At 12:30 AM 20/12/2000 -0800, Rob Tanner wrote:
>Probably not a good idea since sending to postmaster is a common practice
>when some experiences problems mailing to a user (I don't get many, but I
>do get maybe one or two a month). Postmaster is typically aliases to
>root, and is a required alias. You could try aliasing it so that delivery
>is done to /dev/null -- but again, I don't recommend it. Also, since
>postmaster is a required alias it might not work anyway.
Having the postmaster alias is not the problem. The problem is getting
these error emails coming up about 8 a week or so.
I just got another one and what is actually going on has just clicked into
place.
1) Spammer send spam to invalid address on our mail domain.
2) Mail system sends rejection message because of said invalid address.
3) However, spammer has spoofed their origin address, so the return address
is also an invalid email address, usually not even a valid host or domain, so
4) I (as postmaster) get an error message saying my system couldn't return
an invalid mailbox message to some bad address spoofed from some scum of
the earth spammer.
5) Being the diligent system administrator, I have to actually check though
the message to make sure it isn't anything more pertinent then yet another
bounced spam error message.
I think I'm getting spammed by osmosis.
This email address hasn't been valid for at least the two years I've worked
here. Can anybody explain why I've started getting these messages in the
last month since I switched to a cyrus server?
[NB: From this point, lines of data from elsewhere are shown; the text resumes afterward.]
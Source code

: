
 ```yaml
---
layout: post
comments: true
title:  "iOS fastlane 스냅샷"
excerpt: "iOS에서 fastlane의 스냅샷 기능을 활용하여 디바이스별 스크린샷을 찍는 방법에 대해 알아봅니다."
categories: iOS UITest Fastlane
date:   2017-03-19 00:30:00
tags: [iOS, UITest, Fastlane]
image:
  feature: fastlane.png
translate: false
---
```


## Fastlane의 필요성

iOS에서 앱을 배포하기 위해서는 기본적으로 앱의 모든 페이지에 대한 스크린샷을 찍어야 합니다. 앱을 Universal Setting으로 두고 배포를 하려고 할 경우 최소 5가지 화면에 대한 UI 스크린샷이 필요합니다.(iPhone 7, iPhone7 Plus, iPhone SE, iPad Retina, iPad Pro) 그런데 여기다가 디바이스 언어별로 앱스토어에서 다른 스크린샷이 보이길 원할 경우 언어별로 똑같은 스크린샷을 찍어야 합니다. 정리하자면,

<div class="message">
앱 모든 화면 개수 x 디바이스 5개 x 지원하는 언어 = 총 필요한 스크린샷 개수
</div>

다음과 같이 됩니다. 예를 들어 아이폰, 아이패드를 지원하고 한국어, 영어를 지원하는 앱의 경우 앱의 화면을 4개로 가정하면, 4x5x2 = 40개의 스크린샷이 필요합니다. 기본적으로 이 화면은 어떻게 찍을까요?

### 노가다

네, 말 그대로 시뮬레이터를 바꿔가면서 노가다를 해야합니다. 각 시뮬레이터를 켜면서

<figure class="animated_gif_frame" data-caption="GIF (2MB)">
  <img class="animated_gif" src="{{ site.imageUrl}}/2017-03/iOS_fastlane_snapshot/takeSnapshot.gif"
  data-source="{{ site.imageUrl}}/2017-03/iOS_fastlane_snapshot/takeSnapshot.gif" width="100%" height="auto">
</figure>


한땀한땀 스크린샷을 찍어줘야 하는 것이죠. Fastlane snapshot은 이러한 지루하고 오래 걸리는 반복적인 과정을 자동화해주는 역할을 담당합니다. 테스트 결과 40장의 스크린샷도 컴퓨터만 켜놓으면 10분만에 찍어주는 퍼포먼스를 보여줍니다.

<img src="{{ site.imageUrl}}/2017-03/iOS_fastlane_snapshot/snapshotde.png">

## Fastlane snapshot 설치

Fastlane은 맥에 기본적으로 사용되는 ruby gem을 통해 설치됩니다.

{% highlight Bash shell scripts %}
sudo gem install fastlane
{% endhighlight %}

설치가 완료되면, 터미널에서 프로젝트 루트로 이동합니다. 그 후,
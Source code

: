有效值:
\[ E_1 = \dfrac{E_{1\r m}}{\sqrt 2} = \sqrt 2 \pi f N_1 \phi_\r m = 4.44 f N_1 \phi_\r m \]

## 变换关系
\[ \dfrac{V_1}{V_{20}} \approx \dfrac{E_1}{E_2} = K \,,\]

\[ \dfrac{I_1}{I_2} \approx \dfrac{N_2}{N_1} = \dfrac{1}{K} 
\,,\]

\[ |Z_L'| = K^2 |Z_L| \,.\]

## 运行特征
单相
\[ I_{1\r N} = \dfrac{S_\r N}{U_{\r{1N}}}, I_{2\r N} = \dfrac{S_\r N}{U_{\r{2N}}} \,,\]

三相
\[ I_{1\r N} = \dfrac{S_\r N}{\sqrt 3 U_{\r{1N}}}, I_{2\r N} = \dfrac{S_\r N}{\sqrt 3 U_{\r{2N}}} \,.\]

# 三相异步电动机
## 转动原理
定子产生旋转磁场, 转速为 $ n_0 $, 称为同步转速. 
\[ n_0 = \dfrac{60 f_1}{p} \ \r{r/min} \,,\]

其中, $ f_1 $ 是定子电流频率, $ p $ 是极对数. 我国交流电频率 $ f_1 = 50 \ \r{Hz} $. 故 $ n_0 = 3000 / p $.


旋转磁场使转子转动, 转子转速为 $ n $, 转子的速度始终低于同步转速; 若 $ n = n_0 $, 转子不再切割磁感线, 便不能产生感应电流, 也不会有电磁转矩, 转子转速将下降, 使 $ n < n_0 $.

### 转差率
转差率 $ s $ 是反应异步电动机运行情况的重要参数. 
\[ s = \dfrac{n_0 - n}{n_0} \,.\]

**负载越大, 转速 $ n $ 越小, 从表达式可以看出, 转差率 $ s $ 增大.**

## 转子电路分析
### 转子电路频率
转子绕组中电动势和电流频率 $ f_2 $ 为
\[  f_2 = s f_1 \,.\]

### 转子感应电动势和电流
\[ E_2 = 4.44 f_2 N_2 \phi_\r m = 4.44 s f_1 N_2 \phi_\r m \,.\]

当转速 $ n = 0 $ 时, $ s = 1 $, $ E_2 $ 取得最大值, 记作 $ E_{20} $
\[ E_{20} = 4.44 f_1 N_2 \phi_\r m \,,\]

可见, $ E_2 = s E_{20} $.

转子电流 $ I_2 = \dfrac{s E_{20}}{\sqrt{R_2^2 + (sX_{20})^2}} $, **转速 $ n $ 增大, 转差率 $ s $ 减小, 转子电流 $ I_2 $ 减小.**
I believe that I can coerce sendmail into rejecting emails to certain
addresses at the time the remote server tries to send it to us (ie before
it even gets to deliver). So I can probably block that specific addresses,
which appears to account for the bulk of the dodgy emails. That's one way
around it, and given that it's only been about three addresses so far that
are causing issues, its probably a reasonable solution.
Curious as to why Cyrus/deliver does this were sendmail to a more standard
mailbox (via procmail presumably) doesn't, and if this highlights a
bug^H^H^H^H unexpected feature in Cyrus.
E.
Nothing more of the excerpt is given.